Text classification with PyTorch requires a clear pipeline: tokenization → vocabulary building → numerical encoding → model training, with each step directly impacting model performance
LSTM-based architectures remain highly effective for text classification tasks, offering a good balance between performance and computational efficiency compared to transformer models
Proper data preprocessing, including vocabulary size limits and sequence padding strategies, often matters more than complex model architectures for achieving good results

Introduction & Problem Setup

Text classification is one of the most common NLP tasks in production systems.

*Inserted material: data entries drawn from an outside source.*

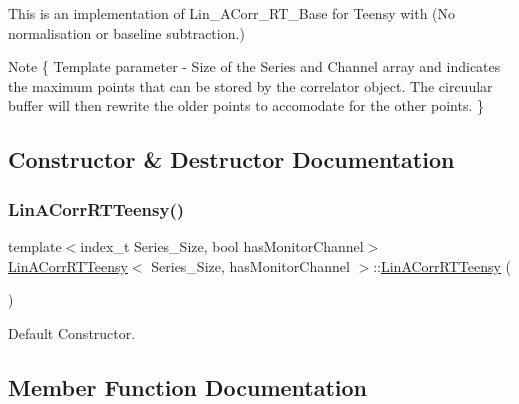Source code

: This is an implementation of Lin\+\_\+\+A\+Corr\+\_\+\+R\+T\+\_\+\+Base for Teensy with {\bfseries }(No normalisation or baseline subtraction.) 

\begin{DoxyNote}{Note}
\{ Template parameter -\/ Size of the Series and Channel array and indicates the maximum points that can be stored by the correlator object. The circuular buffer will then rewrite the older points to accomodate for the other points. \} 
\end{DoxyNote}


\subsection{Constructor \& Destructor Documentation}
\mbox{\label{classLinACorrRTTeensy_aebb83829899235fe5177de735a5367da}} 
\subsubsection{\texorpdfstring{Lin\+A\+Corr\+R\+T\+Teensy()}{LinACorrRTTeensy()}}
{\footnotesize\ttfamily template$<$index\+\_\+t Series\+\_\+\+Size, bool has\+Monitor\+Channel$>$ \\
\hyperlink{classLinACorrRTTeensy}{Lin\+A\+Corr\+R\+T\+Teensy}$<$ Series\+\_\+\+Size, has\+Monitor\+Channel $>$\+::\hyperlink{classLinACorrRTTeensy}{Lin\+A\+Corr\+R\+T\+Teensy} (\begin{DoxyParamCaption}{ }\end{DoxyParamCaption})\hspace{0.3cm}{\ttfamily [inline]}}



Default Constructor. 



\subsection{Member Function Documentation}
\mbox{\label{classLinACorrRTTeensy_a967f1b3ea7e6ebdae8c9bf7c2c641e49}}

Whether you’re filtering spam emails, routing customer support tickets, analyzing product reviews, or categorizing news articles, you need a reliable way to assign labels to text documents.

In this article, we’ll build a binary sentiment classifier for movie reviews using PyTorch. We’ll use the IMDB dataset, which contains 50,000 movie reviews labeled as positive or negative. This is a real-world problem that demonstrates the core concepts you’ll need for any text classification task.

Let’s start by loading the dataset:

from datasets import load_dataset
import torch
from collections import Counter
import re

# Load IMDB dataset
dataset = load_dataset('imdb')
train_data = dataset['train']
test_data = dataset['test']

print(f"Training samples: {len(train_data)}")
print(f"Test samples: {len(test_data)}")
print(f"\nExample review: {train_data[0]['text'][:200]}...")
print(f"Label: {train_data[0]['label']}")  # 0 = negative, 1 = positive

Data Preprocessing & Tokenization

Before feeding text into a neural network, we need to convert it into numerical representations. This involves several steps: cleaning the text, splitting it into tokens, building a vocabulary, and converting tokens to indices.

Here’s a practical tokenizer and vocabulary builder:

class Vocabulary:
    def __init__(self, max_size=10000, min_freq=2):
        self.max_size = max_size
        self.min_freq = min_freq
        self.word2idx = {'<PAD>': 0, '<UNK>': 1}
        self.idx2word = {0: '<PAD>', 1: '<UNK>'}
        
    def build(self, texts):
        # Count word frequencies
        counter = Counter()
        for text in texts:
            tokens = self.tokenize(text)
            counter.update(tokens)
        
        # Keep most frequent words above min_freq
        most_common = counter.most_common(self.max_size - 2)
        for idx, (word, freq) in enumerate(most_common, start=2):
            if freq >= self.min_freq:
                self.word2idx[word] = idx
                self.idx2word[idx] = word
    
    def tokenize(self, text):
        # Simple word-level tokenization
        text = text.lower()
        text = re.sub(r'[^a-z0-9\s]', '', text)
        return text.split()
    
    def encode(self, text):
        tokens = self.tokenize(text)
        return [self.word2idx.get(token, 1) for token in tokens]  # 1 = <UNK>
    
    def __len__(self):
        return len(self.word2idx)

# Build vocabulary from training data
vocab = Vocabulary(max_size=10000, min_freq=5)
vocab.build([sample['text'] for sample in train_data])
print(f"Vocabulary size: {len(vocab)}")

Now we need to handle variable-length sequences by padding them to the same length:

from torch.nn.utils.rnn import pad_sequence
from torch.utils.data import Dataset, DataLoader

class IMDBDataset(Dataset):
    def __init__(self, data, vocab, max_len=256):
        self.data = data
        self.vocab = vocab
        self.max_len = max_len
    
    def __len__(self):
        return len(self.data)
    
    def __getitem__(self, idx):
        text = self.data[idx]['text']
        label = self.data[idx]['label']
        
        # Encode and truncate
        encoded = self.vocab.encode(text)[:self.max_len]
        return torch.tensor(encoded), torch.tensor(label)

def collate_batch(batch):
    texts, labels = zip(*batch)
    # Pad sequences to the same length
    texts_padded = pad_sequence(texts, batch_first=True, padding_value=0)
    labels = torch.stack(labels)
    return texts_padded, labels

# Create data loaders
train_dataset = IMDBDataset(train_data, vocab)
test_dataset = IMDBDataset(test_data, vocab)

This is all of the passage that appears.